__EXERCISE GOAL__:
The exercise calls for a faithful copy of all the data.

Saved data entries
+---+

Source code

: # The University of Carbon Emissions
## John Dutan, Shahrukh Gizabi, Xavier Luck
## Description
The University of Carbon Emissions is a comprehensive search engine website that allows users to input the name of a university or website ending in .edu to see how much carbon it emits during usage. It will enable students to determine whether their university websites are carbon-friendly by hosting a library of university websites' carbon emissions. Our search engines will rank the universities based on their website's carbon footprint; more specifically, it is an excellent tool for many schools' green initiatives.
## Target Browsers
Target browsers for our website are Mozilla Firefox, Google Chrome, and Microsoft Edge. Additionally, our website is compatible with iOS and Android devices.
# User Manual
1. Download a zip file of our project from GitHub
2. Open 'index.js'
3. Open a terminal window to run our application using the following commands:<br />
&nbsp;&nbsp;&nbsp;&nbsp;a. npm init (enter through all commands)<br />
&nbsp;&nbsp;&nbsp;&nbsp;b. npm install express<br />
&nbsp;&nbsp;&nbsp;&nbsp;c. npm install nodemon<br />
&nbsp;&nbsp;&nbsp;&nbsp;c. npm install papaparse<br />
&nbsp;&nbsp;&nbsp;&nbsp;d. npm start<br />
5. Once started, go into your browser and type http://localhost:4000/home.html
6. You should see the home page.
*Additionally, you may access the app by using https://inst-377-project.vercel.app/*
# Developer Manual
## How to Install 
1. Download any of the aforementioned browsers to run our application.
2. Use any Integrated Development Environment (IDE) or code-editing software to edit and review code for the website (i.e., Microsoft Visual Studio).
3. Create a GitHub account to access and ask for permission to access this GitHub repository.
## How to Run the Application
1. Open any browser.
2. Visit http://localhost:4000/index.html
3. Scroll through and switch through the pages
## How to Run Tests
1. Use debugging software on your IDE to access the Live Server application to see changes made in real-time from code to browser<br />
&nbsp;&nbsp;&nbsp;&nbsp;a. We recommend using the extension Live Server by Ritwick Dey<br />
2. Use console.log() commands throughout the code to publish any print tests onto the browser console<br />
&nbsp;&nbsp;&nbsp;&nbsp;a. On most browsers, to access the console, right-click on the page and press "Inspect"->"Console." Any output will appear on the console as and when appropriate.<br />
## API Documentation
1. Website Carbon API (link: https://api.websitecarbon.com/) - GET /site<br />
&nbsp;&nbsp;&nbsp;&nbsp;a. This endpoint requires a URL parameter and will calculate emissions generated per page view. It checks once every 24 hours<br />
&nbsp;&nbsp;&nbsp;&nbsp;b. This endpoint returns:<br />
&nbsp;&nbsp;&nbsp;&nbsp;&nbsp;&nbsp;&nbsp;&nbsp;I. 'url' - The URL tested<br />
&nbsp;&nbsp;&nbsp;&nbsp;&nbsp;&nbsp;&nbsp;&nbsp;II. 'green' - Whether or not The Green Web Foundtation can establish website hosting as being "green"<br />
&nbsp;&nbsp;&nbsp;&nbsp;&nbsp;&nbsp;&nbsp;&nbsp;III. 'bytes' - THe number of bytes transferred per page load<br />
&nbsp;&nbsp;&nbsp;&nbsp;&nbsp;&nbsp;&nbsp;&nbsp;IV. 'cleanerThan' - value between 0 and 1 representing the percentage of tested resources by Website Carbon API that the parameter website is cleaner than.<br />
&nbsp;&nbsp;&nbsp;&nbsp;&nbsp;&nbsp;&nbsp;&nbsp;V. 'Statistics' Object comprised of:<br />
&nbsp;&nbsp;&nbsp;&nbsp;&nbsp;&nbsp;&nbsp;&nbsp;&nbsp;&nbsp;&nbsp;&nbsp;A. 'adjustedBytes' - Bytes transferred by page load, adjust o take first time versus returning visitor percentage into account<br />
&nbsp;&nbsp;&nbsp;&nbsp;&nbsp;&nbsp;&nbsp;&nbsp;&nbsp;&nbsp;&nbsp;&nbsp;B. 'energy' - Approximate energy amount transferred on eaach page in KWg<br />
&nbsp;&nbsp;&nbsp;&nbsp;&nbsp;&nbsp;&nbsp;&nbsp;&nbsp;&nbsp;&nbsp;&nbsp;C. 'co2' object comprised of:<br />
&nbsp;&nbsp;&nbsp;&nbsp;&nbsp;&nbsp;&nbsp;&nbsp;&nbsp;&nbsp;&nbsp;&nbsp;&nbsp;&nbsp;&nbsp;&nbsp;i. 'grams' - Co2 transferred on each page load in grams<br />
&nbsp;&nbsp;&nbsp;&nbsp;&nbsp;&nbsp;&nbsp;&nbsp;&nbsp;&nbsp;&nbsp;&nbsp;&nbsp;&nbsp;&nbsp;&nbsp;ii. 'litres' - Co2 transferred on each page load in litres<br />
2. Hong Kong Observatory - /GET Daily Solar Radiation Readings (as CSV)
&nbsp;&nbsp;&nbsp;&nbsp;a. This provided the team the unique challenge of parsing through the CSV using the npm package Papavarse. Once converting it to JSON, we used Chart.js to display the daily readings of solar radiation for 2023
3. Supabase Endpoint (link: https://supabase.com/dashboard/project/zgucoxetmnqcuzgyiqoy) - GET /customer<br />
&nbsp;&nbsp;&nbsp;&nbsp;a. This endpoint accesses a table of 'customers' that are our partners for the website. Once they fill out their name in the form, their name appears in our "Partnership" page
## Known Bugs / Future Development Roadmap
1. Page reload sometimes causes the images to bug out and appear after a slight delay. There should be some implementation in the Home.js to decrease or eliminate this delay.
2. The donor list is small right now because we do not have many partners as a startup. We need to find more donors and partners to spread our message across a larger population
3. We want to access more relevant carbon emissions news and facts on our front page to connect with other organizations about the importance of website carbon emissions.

+---+

__COMPLETED TASK__:
Source code

: # The University of Carbon Emissions
## John Dutan, Shahrukh Gizabi, Xavier Luck
## Description
The University of Carbon Emissions is a comprehensive search engine website that allows users to input the name of a university or website ending in .edu to see how much carbon it emits during usage. It will enable students to determine whether their university websites are carbon-friendly by hosting a library of university websites' carbon emissions. Our search engines will rank the universities based on their website's carbon footprint; more specifically, it is an excellent tool for many schools' green initiatives.
## Target Browsers
Target browsers for our website are Mozilla Firefox, Google Chrome, and Microsoft Edge. Additionally, our website is compatible with iOS and Android devices.
# User Manual
1. Download a zip file of our project from GitHub
2. Open 'index.js'
3. Open a terminal window to run our application using the following commands:<br />
&nbsp;&nbsp;&nbsp;&nbsp;a. npm init (enter through all commands)<br />
&nbsp;&nbsp;&nbsp;&nbsp;b. npm install express<br />
&nbsp;&nbsp;&nbsp;&nbsp;c. npm install nodemon<br />
&nbsp;&nbsp;&nbsp;&nbsp;c. npm install papaparse<br />
&nbsp;&nbsp;&nbsp;&nbsp;d. npm start<br />
5. Once started, go into your browser and type http://localhost:4000/home.html
6. You should see the home page.
*Additionally, you may access the app by using https://inst-377-project.vercel.app/*
# Developer Manual
## How to Install 
1. Download any of the aforementioned browsers to run our application.
2. Use any Integrated Development Environment (IDE) or code-editing software to edit and review code for the website (i.e., Microsoft Visual Studio).
3. Create a GitHub account to access and ask for permission to access this GitHub repository.
## How to Run the Application
1. Open any browser.
2. Visit http://localhost:4000/index.html
3. Scroll through and switch through the pages
## How to Run Tests
1. Use debugging software on your IDE to access the Live Server application to see changes made in real-time from code to browser<br />
&nbsp;&nbsp;&nbsp;&nbsp;a. We recommend using the extension Live Server by Ritwick Dey<br />
2. Use console.log() commands throughout the code to publish any print tests onto the browser console<br />
&nbsp;&nbsp;&nbsp;&nbsp;a. On most browsers, to access the console, right-click on the page and press "Inspect"->"Console." Any output will appear on the console as and when appropriate.<br />
## API Documentation
1. Website Carbon API (link: https://api.websitecarbon.com/) - GET /site<br />
&nbsp;&nbsp;&nbsp;&nbsp;a. This endpoint requires a URL parameter and will calculate emissions generated per page view. It checks once every 24 hours<br />
&nbsp;&nbsp;&nbsp;&nbsp;b. This endpoint returns:<br />
&nbsp;&nbsp;&nbsp;&nbsp;&nbsp;&nbsp;&nbsp;&nbsp;I. 'url' - The URL tested<br />
&nbsp;&nbsp;&nbsp;&nbsp;&nbsp;&nbsp;&nbsp;&nbsp;II. 'green' - Whether or not The Green Web Foundtation can establish website hosting as being "green"<br />
&nbsp;&nbsp;&nbsp;&nbsp;&nbsp;&nbsp;&nbsp;&nbsp;III. 'bytes' - THe number of bytes transferred per page load<br />
&nbsp;&nbsp;&nbsp;&nbsp;&nbsp;&nbsp;&nbsp;&nbsp;IV. 'cleanerThan' - value between 0 and 1 representing the percentage of tested resources by Website Carbon API that the parameter website is cleaner than.<br />
&nbsp;&nbsp;&nbsp;&nbsp;&nbsp;&nbsp;&nbsp;&nbsp;V. 'Statistics' Object comprised of:<br />
&nbsp;&nbsp;&nbsp;&nbsp;&nbsp;&nbsp;&nbsp;&nbsp;&nbsp;&nbsp;&nbsp;&nbsp;A. 'adjustedBytes' - Bytes transferred by page load, adjust o take first time versus returning visitor percentage into account<br />
&nbsp;&nbsp;&nbsp;&nbsp;&nbsp;&nbsp;&nbsp;&nbsp;&nbsp;&nbsp;&nbsp;&nbsp;B. 'energy' - Approximate energy amount transferred on eaach page in KWg<br />
&nbsp;&nbsp;&nbsp;&nbsp;&nbsp;&nbsp;&nbsp;&nbsp;&nbsp;&nbsp;&nbsp;&nbsp;C. 'co2' object comprised of:<br />
&nbsp;&nbsp;&nbsp;&nbsp;&nbsp;&nbsp;&nbsp;&nbsp;&nbsp;&nbsp;&nbsp;&nbsp;&nbsp;&nbsp;&nbsp;&nbsp;i. 'grams' - Co2 transferred on each page load in grams<br />
&nbsp;&nbsp;&nbsp;&nbsp;&nbsp;&nbsp;&nbsp;&nbsp;&nbsp;&nbsp;&nbsp;&nbsp;&nbsp;&nbsp;&nbsp;&nbsp;ii. 'litres' - Co2 transferred on each page load in litres<br />
2. Hong Kong Observatory - /GET Daily Solar Radiation Readings (as CSV)
&nbsp;&nbsp;&nbsp;&nbsp;a. This provided the team the unique challenge of parsing through the CSV using the npm package Papavarse. Once converting it to JSON, we used Chart.js to display the daily readings of solar radiation for 2023
3. Supabase Endpoint (link: https://supabase.com/dashboard/project/zgucoxetmnqcuzgyiqoy) - GET /customer<br />
&nbsp;&nbsp;&nbsp;&nbsp;a. This endpoint accesses a table of 'customers' that are our partners for the website. Once they fill out their name in the form, their name appears in our "Partnership" page
## Known Bugs / Future Development Roadmap
1. Page reload sometimes causes the images to bug out and appear after a slight delay. There should be some implementation in the Home.js to decrease or eliminate this delay.
2. The donor list is small right now because we do not have many partners as a startup. We need to find more donors and partners to spread our message across a larger population
3. We want to access more relevant carbon emissions news and facts on our front page to connect with other organizations about the importance of website carbon emissions.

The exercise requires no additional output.